In direct contrast to a “non-denominational” Hollywood exorcist, Truqui said full-on demon possession is extremely rare. Most people who come to see him have normal problems or mental illnesses, and he has sent them to seek psychiatric help in those cases, Truqui said. Only about 2-3 percent of those who come to him show signs of demonic “vexation.”
In these cases, victims are capable of feats of superhuman strength, Truqui explained. Their voices change and they growl or speak in tongues. The exorcist claimed to have seen people suddenly speak in Hebrew or Aramaic without having ever studied these languages.
“Most of the time, the people who see me are victims,” the exorcist said. He described Satan as a cunning tempter. “The devil tempts the holy man in his holiness and the sinner in his sin.”
Truqui suggested that if Pope Francis were ever to be vexed or possessed by the devil, the devil would be cunning enough to tempt the pope in the most effective ways. The devil would not tempt Francis with lust for a woman, but he might prey on the pope’s sympathy for the poor, tempting him to ignore the affluent.
The exorcist said the process of exorcism is relatively boring, compared to the versions portrayed in popular culture.
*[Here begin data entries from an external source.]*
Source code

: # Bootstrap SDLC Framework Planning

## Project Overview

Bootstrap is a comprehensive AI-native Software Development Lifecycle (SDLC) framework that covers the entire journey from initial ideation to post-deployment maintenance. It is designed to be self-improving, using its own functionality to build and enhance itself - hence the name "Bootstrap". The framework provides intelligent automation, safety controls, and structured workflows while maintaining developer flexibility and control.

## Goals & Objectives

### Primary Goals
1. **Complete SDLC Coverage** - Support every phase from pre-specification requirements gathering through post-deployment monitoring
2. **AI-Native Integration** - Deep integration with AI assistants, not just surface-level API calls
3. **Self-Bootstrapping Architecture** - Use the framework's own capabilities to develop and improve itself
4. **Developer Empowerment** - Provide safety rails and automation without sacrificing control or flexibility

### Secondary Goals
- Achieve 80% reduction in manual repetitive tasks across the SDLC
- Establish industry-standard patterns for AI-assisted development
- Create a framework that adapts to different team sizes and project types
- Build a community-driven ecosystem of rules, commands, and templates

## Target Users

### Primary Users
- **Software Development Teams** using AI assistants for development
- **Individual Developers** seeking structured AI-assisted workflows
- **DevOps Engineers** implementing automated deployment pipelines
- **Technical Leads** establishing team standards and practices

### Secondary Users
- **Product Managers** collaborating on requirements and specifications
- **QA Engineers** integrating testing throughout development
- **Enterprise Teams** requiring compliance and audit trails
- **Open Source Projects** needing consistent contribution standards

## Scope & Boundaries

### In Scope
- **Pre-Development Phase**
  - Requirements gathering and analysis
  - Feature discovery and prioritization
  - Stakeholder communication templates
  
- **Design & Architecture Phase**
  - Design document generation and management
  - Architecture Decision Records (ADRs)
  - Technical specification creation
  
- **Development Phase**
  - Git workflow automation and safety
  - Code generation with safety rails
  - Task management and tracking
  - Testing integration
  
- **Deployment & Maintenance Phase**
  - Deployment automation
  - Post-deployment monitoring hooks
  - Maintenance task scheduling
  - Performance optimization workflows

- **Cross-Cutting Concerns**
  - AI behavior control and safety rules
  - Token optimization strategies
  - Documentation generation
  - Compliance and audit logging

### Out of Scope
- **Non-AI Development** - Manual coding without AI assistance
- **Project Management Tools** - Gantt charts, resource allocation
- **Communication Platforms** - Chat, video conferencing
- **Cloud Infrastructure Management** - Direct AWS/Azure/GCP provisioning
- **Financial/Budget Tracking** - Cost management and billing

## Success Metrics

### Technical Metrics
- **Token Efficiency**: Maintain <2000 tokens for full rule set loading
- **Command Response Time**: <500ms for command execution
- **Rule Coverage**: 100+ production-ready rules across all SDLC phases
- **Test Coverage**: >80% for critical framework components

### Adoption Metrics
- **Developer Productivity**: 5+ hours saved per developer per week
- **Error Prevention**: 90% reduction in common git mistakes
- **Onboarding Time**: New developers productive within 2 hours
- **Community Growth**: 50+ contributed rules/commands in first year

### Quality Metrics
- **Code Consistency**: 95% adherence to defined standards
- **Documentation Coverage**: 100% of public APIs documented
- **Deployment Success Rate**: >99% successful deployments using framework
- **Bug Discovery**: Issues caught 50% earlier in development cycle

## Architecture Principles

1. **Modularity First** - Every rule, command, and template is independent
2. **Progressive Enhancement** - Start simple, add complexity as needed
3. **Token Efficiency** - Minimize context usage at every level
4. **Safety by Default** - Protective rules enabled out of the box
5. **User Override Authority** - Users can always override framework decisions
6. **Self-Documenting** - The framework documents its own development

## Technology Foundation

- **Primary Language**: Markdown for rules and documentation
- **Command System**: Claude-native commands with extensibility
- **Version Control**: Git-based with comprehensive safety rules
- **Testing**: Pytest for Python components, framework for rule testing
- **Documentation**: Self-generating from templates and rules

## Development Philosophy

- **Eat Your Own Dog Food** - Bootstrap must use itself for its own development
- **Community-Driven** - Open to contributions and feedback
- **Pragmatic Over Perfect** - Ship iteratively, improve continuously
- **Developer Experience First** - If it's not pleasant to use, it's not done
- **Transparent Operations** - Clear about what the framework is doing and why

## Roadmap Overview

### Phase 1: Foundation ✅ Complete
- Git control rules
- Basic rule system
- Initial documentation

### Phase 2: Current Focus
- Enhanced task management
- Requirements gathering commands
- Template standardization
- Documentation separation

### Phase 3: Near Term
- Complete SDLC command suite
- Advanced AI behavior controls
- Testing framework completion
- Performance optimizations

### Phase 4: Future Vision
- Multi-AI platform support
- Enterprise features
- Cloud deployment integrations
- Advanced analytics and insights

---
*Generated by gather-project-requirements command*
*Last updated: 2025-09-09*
An exorcist would put his hand on a person’s back or head, and begin by reciting the Lord’s Prayer. In response, a vexed or possessed person might then start speaking for the devil.
Truqui told the Guardian about one case in particular. “[The subject] said ‘I am the prince of this world, I am Satan’, and the hairs on my arms went up. When you listen to a satanic growl, once you listen to the devil’s voice, you can recognise it.”
In a culture impacted by Postmodernism, the skeptical Modernist rejection of spiritual battles like the ones involved in exorcism has faded. Even atheists have started discussing spirituality, and one Hollywood exorcist suggested that everyone on earth “has probably been possessed.” In addition to the “non-denominational” variety, Muslims, Indian “godmen,” and Buddhists have engaged in exorcisms.
Ironically, in this climate of recently unleashed spirituality, the Roman Catholic Church’s balanced and well-regulated approach to exorcism may prove the most rational and even scientific in a world of competing spiritual theories.
Truqui is correct in saying that Jesus Christ was the first known exorcist. If the New Testament is correct in recording Jesus’s various miracles — including numerous exorcisms — the Catholic Church may represent a right way forward — or at least the least wrong way forward — for dealing with demons.